Outmaneuvering climate change
“The new genomic information that will be generated with this new genomics approach will accelerate the development of new disease-resistant wine grape varieties that produce high-quality, flavorful grapes and are better suited to environmental changes,” Cantu said.
Warmer temperatures attributed to climate change are already being recorded in many prime grape-growing regions of the world. And in California, where the value of grape crops varies widely and is heavily influenced by local climate, it is especially important that new varieties be able thrive despite warming temperatures.
“In a worsening climate, drought and heat stress will be particularly relevant for high-quality viticultural areas such as Napa and Sonoma,” Cantu said.
Shedding light on a viticultural mystery
The new sequencing effort may also answer some of the questions that have surrounded the ancestry of cabernet sauvignon for centuries, Cantu said.
“Having access to this genomic information is historically fascinating,” Cantu said, noting that the cabernet sauvignon grape variety is thought to date no later than the 17th century. He noted that in 1997 UC Davis plant geneticist Carole Meredith used DNA fingerprinting techniques to identify cabernet franc and sauvignon blanc as the two varieties that had crossed to produce cabernet sauvignon.
“Today, you can find cabernet sauvignon growing on every continent except Antarctica,” Cantu said. “And because grape vines have been propagated by plant cuttings rather than grown from seed, all of the cabernet sauvignon vines are genetically identical, with the exception of some spontaneous, clonal mutations.”

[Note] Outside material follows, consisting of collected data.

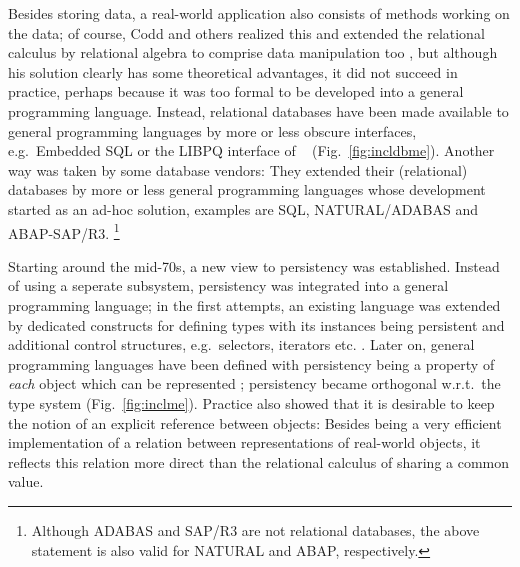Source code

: \documentclass[a4paper%
]{article}
\newcommand\showfigrule{0pt}
\renewcommand\figurename{Fig.}
\begin{document}
\begin{figwindow}[2,r,{\rule{\showfigrule}{4\baselineskip}
                       \fbox{\psfig{figure=tenpt/incldbme.eps}}},%
                  {Modelling a real system%
                   {$^{\ref{fn:fig}}$}\label{fig:incldbme}}]
%
\addtocounter{footnote}{1}%
%
Besides storing data, a real-world application also consists of
methods working on the data; of course, Codd and others realized this
and extended the relational calculus by relational algebra to comprise
data manipulation too \cite[]{bib:co79}
\cite[]{bib:on94}, but although his solution clearly has
some theoretical advantages, it did not succeed in practice, perhaps
because it was too formal to be developed into a general programming
language. Instead, relational databases have been made available to
general programming languages by more or less obscure interfaces,
e.g.\ Embedded SQL
\cite[]{bib:on94} or the LIBPQ interface of
\postgres\ \cite[]{bib:we93}
(\figurename~\ref{fig:incldbme}). Another way was taken
by some database vendors: They extended their (relational) databases
by more or less general programming languages whose development
started as an ad-hoc solution, examples are SQL, NATURAL/ADABAS and
ABAP-SAP/R3.%
\footnote{Although ADABAS and SAP/R3 are not
relational databases, the above statement is also valid for
NATURAL and ABAP, respectively.}
\end{figwindow}%
%
\begin{figwindow}[2,r,{\rule{\showfigrule}{2\baselineskip}%
                       \fbox{\psfig{figure=tenpt/inclme.eps}}},%
                 {Modelling a real system%
                  {$^{\ref{fn:fig}}$}\label{fig:inclme}}]
%
Starting around the mid-70s, a new view to persistency was
established. Instead of using a seperate subsystem, persistency was
integrated into a general programming language; in the first attempts,
an existing language was extended by dedicated constructs for defining
types with its instances being persistent and additional control
structures, e.g.\ selectors, iterators etc. \cite{bib:schm80}. Later
on, general programming languages have been defined with persistency
being a property of \emph{each} object which can be represented
\cite{bib:cl91,bib:ma93}; persistency became orthogonal w.r.t.\ the
type system (\figurename~\ref{fig:inclme}). Practice also showed that
it is desirable to keep the notion of an explicit reference between
objects: Besides being a very efficient implementation of a relation
between representations of real-world objects, it reflects this
relation more direct than the relational calculus of sharing a common
value.
\end{figwindow}%
%
\end{document}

“Using this new genome sequencing process, we can now develop the genetic markers necessary to combine important traits into new varieties,” Cantu said. “It’s been 400 years since that was last done for cabernet sauvignon; we can do better than that.”
Funding and collaborators
Funding for the cabernet sauvignon genome sequencing was provided by J. Lohr Vineyards and Wines.
Collaborating with Cantu on the sauvignon cabernet study were Rosa Figueroa-Balderas and Abraham Morales-Cruz, both of UC Davis; Grant R. Cramer of the University of Nevada, Reno; and Massimo Delledonne of the University of Verona, Italy.
In addition to lead author Chen-Shan Chin, other researchers on the overall sequencing study were Paul Peluso, Gregory T. Concepcion, Christopher Dunn and David R. Rank, all of Pacific Biosciences; Fritz J. Sedlazeck and Michael C. Schatz, both of Johns Hopkins University; Maria Nattestad of Cold Spring Harbor Laboratory; Alicia Clum of the Department of Energy Joint Genomic Institute; and Ronan O’Malley, Chongyuan Luo and Joseph R. Ecker, all of the Salk Institute for Biological Studies.